Dataset records:

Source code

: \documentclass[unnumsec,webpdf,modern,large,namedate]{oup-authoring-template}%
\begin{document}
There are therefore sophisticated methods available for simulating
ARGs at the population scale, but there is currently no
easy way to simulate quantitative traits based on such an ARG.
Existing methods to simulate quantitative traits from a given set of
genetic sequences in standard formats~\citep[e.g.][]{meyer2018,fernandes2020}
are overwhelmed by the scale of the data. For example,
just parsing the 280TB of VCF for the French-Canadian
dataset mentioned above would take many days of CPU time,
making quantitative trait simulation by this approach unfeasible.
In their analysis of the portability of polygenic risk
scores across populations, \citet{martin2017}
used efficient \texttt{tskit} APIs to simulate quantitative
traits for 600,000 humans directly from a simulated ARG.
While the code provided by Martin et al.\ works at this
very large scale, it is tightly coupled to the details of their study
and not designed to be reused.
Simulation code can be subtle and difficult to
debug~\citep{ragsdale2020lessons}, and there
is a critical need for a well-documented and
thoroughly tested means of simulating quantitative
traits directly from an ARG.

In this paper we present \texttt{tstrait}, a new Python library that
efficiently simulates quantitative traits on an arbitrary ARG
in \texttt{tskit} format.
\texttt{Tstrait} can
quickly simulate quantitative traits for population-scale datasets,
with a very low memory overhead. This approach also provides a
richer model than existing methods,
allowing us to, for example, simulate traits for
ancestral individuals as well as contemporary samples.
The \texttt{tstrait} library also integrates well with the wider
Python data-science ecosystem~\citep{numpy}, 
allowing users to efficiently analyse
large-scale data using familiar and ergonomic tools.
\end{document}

What to do:
What you return must match the entries exactly, word for word.

Answer box:
Source code

: \documentclass[unnumsec,webpdf,modern,large,namedate]{oup-authoring-template}%
\begin{document}
There are therefore sophisticated methods available for simulating
ARGs at the population scale, but there is currently no
easy way to simulate quantitative traits based on such an ARG.
Existing methods to simulate quantitative traits from a given set of
genetic sequences in standard formats~\citep[e.g.][]{meyer2018,fernandes2020}
are overwhelmed by the scale of the data. For example,
just parsing the 280TB of VCF for the French-Canadian
dataset mentioned above would take many days of CPU time,
making quantitative trait simulation by this approach unfeasible.
In their analysis of the portability of polygenic risk
scores across populations, \citet{martin2017}
used efficient \texttt{tskit} APIs to simulate quantitative
traits for 600,000 humans directly from a simulated ARG.
While the code provided by Martin et al.\ works at this
very large scale, it is tightly coupled to the details of their study
and not designed to be reused.
Simulation code can be subtle and difficult to
debug~\citep{ragsdale2020lessons}, and there
is a critical need for a well-documented and
thoroughly tested means of simulating quantitative
traits directly from an ARG.

In this paper we present \texttt{tstrait}, a new Python library that
efficiently simulates quantitative traits on an arbitrary ARG
in \texttt{tskit} format.
\texttt{Tstrait} can
quickly simulate quantitative traits for population-scale datasets,
with a very low memory overhead. This approach also provides a
richer model than existing methods,
allowing us to, for example, simulate traits for
ancestral individuals as well as contemporary samples.
The \texttt{tstrait} library also integrates well with the wider
Python data-science ecosystem~\citep{numpy}, 
allowing users to efficiently analyse
large-scale data using familiar and ergonomic tools.
\end{document}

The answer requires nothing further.